Some modified algorithms have been developed, including ensemble EMD (EEMD), complete ensemble EMD with adaptive noise (CEEMDAN), and variational mode decomposition (VMD) [32] to address these limitations. VMD is a relatively new algorithm that decomposes a signal into distinctive amplitude and frequency adjusted sub-signals where together they reproduce the primary input signal [32]. This approach is entirely non-recursive, and the sub-signals are extracted simultaneously; it is proven that VMD outperforms the EMD algorithm in various areas such as signal analysis and damage detection.

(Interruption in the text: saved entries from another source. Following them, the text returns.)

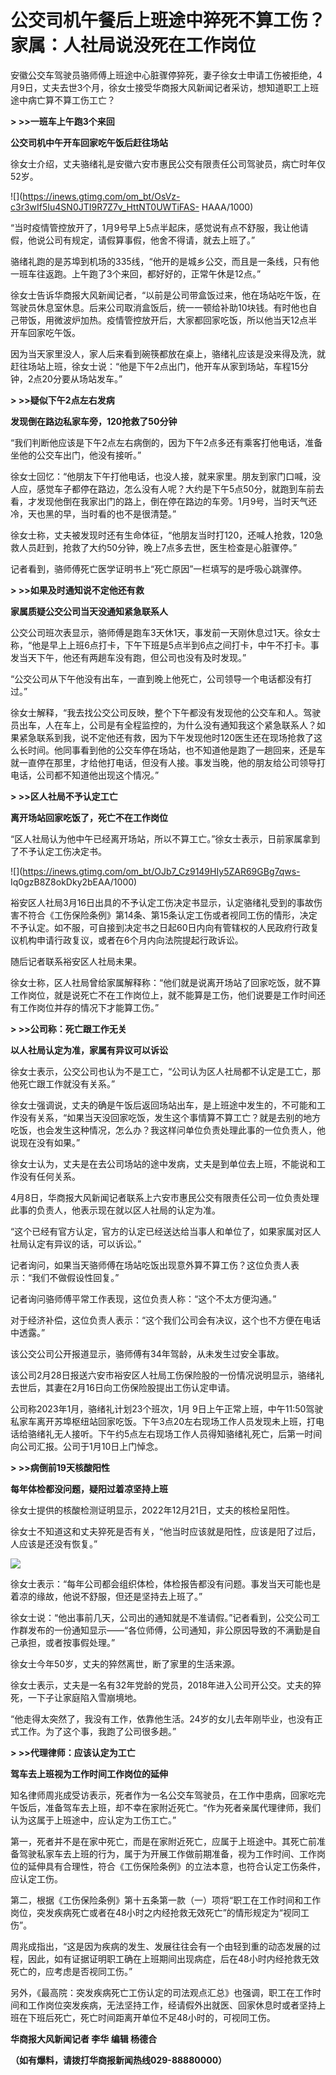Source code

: # 公交司机午餐后上班途中猝死不算工伤？家属：人社局说没死在工作岗位

安徽公交车驾驶员骆师傅上班途中心脏骤停猝死，妻子徐女士申请工伤被拒绝，4月9日，丈夫去世3个月，徐女士接受华商报大风新闻记者采访，想知道职工上班途中病亡算不算工伤工亡？

**> >>一班车上午跑3个来回**

**公交司机中午开车回家吃午饭后赶往场站**

徐女士介绍，丈夫骆绪礼是安徽六安市惠民公交有限责任公司驾驶员，病亡时年仅52岁。

![](https://inews.gtimg.com/om_bt/OsVz-c3r3wIf5Iu4SN0JTI9R7Z7v_HttNT0UWTiFAS-
HAAA/1000)

“当时疫情管控放开了，1月9号早上5点半起床，感觉说有点不舒服，我让他请假，他说公司有规定，请假算事假，他舍不得请，就去上班了。”

骆绪礼跑的是苏埠到机场的335线，“他开的是城乡公交，而且是一条线，只有他一班车往返跑。上午跑了3个来回，都好好的，正常午休是12点。”

徐女士告诉华商报大风新闻记者，“以前是公司带盒饭过来，他在场站吃午饭，在驾驶员休息室休息。后来公司取消盒饭后，统一一顿给补助10块钱。有时他也自己带饭，用微波炉加热。疫情管控放开后，大家都回家吃饭，所以他当天12点半开车回家吃午饭。

因为当天家里没人，家人后来看到碗筷都放在桌上，骆绪礼应该是没来得及洗，就赶往场站上班，徐女士说：“他是下午2点出门，他开车从家到场站，车程15分钟，2点20分要从场站发车。”

**> >>疑似下午2点左右发病**

**发现倒在路边私家车旁，120抢救了50分钟**

“我们判断他应该是下午2点左右病倒的，因为下午2点多还有乘客打他电话，准备坐他的公交车出门，他没有接听。”

徐女士回忆：“他朋友下午打他电话，也没人接，就来家里。朋友到家门口喊，没人应，感觉车子都停在路边，怎么没有人呢？大约是下午5点50分，就跑到车前去看，才发现他倒在我家出门的路上，倒在停在路边的车旁。1月9号，当时天气还冷，天也黑的早，当时看的也不是很清楚。”

徐女士称，丈夫被发现时还有生命体征，“他朋友当时打120，还喊人抢救，120急救人员赶到，抢救了大约50分钟，晚上7点多去世，医生检查是心脏骤停。”

记者看到，骆师傅死亡医学证明书上“死亡原因”一栏填写的是呼吸心跳骤停。

**> >>如果及时通知说不定他还有救**

**家属质疑公交公司当天没通知紧急联系人**

公交公司班次表显示，骆师傅是跑车3天休1天，事发前一天刚休息过1天。徐女士称，“他是早上上班6点打卡，下午下班是5点半到6点之间打卡，中午不打卡。事发当天下午，他还有两趟车没有跑，但公司也没有及时发现。”

“公交公司从下午他没有出车，一直到晚上他死亡，公司领导一个电话都没有打过。”

徐女士解释，“我去找公交公司反映，整个下午都没有发现他的公交车和人。驾驶员出车，人在车上，公司是有全程监控的，为什么没有通知我这个紧急联系人？如果紧急联系到我，说不定他还有救，因为下午发现他时120医生还在现场抢救了这么长时间。他同事看到他的公交车停在场站，也不知道他是跑了一趟回来，还是车就一直停在那里，才给他打电话，但没有人接。事发当晚，他的朋友给公司领导打电话，公司都不知道他出现这个情况。”

**> >>区人社局不予认定工亡**

**离开场站回家吃饭了，死亡不在工作岗位**

“区人社局认为他中午已经离开场站，所以不算工亡。”徐女士表示，日前家属拿到了不予认定工伤决定书。

![](https://inews.gtimg.com/om_bt/OJb7_Cz9149HIy5ZAR69GBg7qws-
Iq0gzB8Z8okDky2bEAA/1000)

裕安区人社局3月16日出具的不予认定工伤决定书显示，认定骆绪礼受到的事故伤害不符合《工伤保险条例》第14条、第15条认定工伤或者视同工伤的情形，决定不予认定。如不服，可自接到决定书之日起60日内向有管辖权的人民政府行政复议机构申请行政复议，或者在6个月内向法院提起行政诉讼。

随后记者联系裕安区人社局未果。

徐女士称，区人社局曾给家属解释称：“他们就是说离开场站了回家吃饭，就不算工作岗位，就是说死亡不在工作岗位上，就不能算是工伤，他们说要是工作时间还有工作岗位并存的情况下才能算工伤。”

**> >>公司称：死亡跟工作无关**

**以人社局认定为准，家属有异议可以诉讼**

徐女士表示，公交公司也认为不是工亡，“公司认为区人社局都不认定是工亡，那他死亡跟工作就没有关系。”

徐女士强调说，丈夫的确是午饭后返回场站出车，是上班途中发生的，不可能和工作没有关系，“如果当天没回家吃饭，发生这个事情算不算工亡？就是去别的地方吃饭，也会发生这种情况，怎么办？我这样问单位负责处理此事的一位负责人，他说现在没有如果。”

徐女士认为，丈夫是在去公司场站的途中发病，丈夫是到单位去上班，不能说和工作没有任何关系。

4月8日，华商报大风新闻记者联系上六安市惠民公交有限责任公司一位负责处理此事的负责人，他表示现在就以区人社局的认定为准。

“这个已经有官方认定，官方的认定已经送达给当事人和单位了，如果家属对区人社局认定有异议的话，可以诉讼。”

记者询问，如果当天骆师傅在场站吃饭出现意外算不算工伤？这位负责人表示：“我们不做假设性回复。”

记者询问骆师傅平常工作表现，这位负责人称：“这个不太方便沟通。”

对于经济补偿，这位负责人表示：“这个我们公司会有决议，这个也不方便在电话中透露。”

该公交公司公开报道显示，骆师傅有34年驾龄，从未发生过安全事故。

该公司2月28日报送六安市裕安区人社局工伤保险股的一份情况说明显示，骆绪礼去世后，其妻在2月16日向工伤保险股提出工伤认定申请。

公司称2023年1月，骆绪礼计划23个班次，1月
9日上午正常上班，中午11:50驾驶私家车离开苏埠枢纽站回家吃饭。下午3点20左右现场工作人员发现未上班，打电话给骆绪礼无人接听。下午约5点左右现场工作人员得知骆绪礼死亡，后第一时间向公司汇报。公司于1月10日上门悼念。

**> >>病倒前19天核酸阳性**

**每年体检都没问题，疑阳过着凉坚持上班**

徐女士提供的核酸检测证明显示，2022年12月21日，丈夫的核检呈阳性。

徐女士不知道这和丈夫猝死是否有关，“他当时应该就是阳性，应该是阳了过后，人应该是还没有恢复。”

![](https://inews.gtimg.com/om_bt/OuNNdQ2uFPFKOYvFYY9xbnBYjPFtf5zXEFg73YLq0yPWQAA/1000)

徐女士表示：“每年公司都会组织体检，体检报告都没有问题。事发当天可能也是着凉的缘故，他说不舒服，但还是坚持去上班了。”

徐女士说：“他出事前几天，公司出的通知就是不准请假。”记者看到，公交公司工作群发布的一份通知显示——“各位师傅，公司通知，非公原因导致的不满勤是自己承担，或者按事假处理。”

徐女士今年50岁，丈夫的猝然离世，断了家里的生活来源。

徐女士表示，丈夫是一名有32年党龄的党员，2018年进入公司开公交。丈夫的猝死，一下子让家庭陷入雪崩境地。

“他走得太突然了，我没有工作，依靠他生活。24岁的女儿去年刚毕业，也没有正式工作。为了这个事，我跑了公司很多趟。”

**> >>代理律师：应该认定为工亡**

**驾车去上班视为工作时间工作岗位的延伸**

知名律师周兆成受访表示，死者作为一名公交车驾驶员，在工作中患病，回家吃完午饭后，准备驾车去上班，却不幸在家附近死亡。“作为死者亲属代理律师，我们认为这属于上班途中，应认定为工伤工亡。”

第一，死者并不是在家中死亡，而是在家附近死亡，应属于上班途中。其死亡前准备驾驶私家车去上班的行为，属于为开展工作做前期准备，视为工作时间、工作岗位的延伸具有合理性，符合《工伤保险条例》的立法本意，也符合认定工伤条件，应认定工伤。

第二，根据《工伤保险条例》第十五条第一款（一）项将“职工在工作时间和工作岗位，突发疾病死亡或者在48小时之内经抢救无效死亡”的情形规定为“视同工伤”。

周兆成指出，“这是因为疾病的发生、发展往往会有一个由轻到重的动态发展的过程，因此，如有证据证明职工确在上班期间出现病症，后在48小时内经抢救无效死亡的，应考虑是否视同工伤。”

另外，《最高院：突发疾病死亡工伤认定的司法观点汇总》也强调，职工在工作时间和工作岗位突发疾病，无法坚持工作，经请假外出就医、回家休息时或者坚持上班在下班后死亡，死亡时间距离开单位不足48小时的，可视同工伤。

**华商报大风新闻记者 李华 编辑 杨德合**

**（如有爆料，请拨打华商报新闻热线029-88880000）**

Variational mode decomposition has been deployed in the real SHM by some researchers. For instance, Bagheri et al. [31] calculated damping ratios for each extracted modal response obtained from VMD. The mode shape vector was obtained for each decomposed structure mode, which was then practiced for damage identification in three specimens, including numerical, experiment, and field case studies. Xin et al. [33] established two damage indices relying on modal parameters obtained from VMD. An experimental and numerical assessment demonstrated the efficiency of the method for nonlinear to find the location and severity of nonlinear damage scenarios in the models. Das and Saha [34] investigated the impact of a heavy noise environment on a new hybrid algorithm using VMD along with frequency-domain decomposition (FDD). It was deducted that the hybrid method could detect damage location accurately for noises above 20%. A novel methodology is illustrated and assessed in the following sections on two experimental specimens with linear and nonlinear damage scenarios.
3 Case studies
In this section, two case studies used in this work are thoroughly explained and discussed.
3.1 Case study 1: linear damage
The first case study is a three-story metal frame with aluminum columns and floors, investigated in linear damage simulation [35]. A roller at the base supports the specimen and can move horizontally using a hydraulic jack. Piezoelectric single-axis accelerometers instrument each floor. Nine linear damage scenarios are imitated employing stiffness reduction of columns and replacement of a 1.2 kg mass. Hence, 50 signals are recorded for each status with a sample rate of 320 Hz. Therefore, 450 signals are acquired for all scenarios, as illustrated in Table 1. As depicted, there are nine statuses, including healthy condition (S1) showing the intact structures without any changes in components, two scenarios simulate the operational and environmental effects by changing mass of floors (S2 and S3), and six damage scenarios by changing the stiffness of columns (S4–S9).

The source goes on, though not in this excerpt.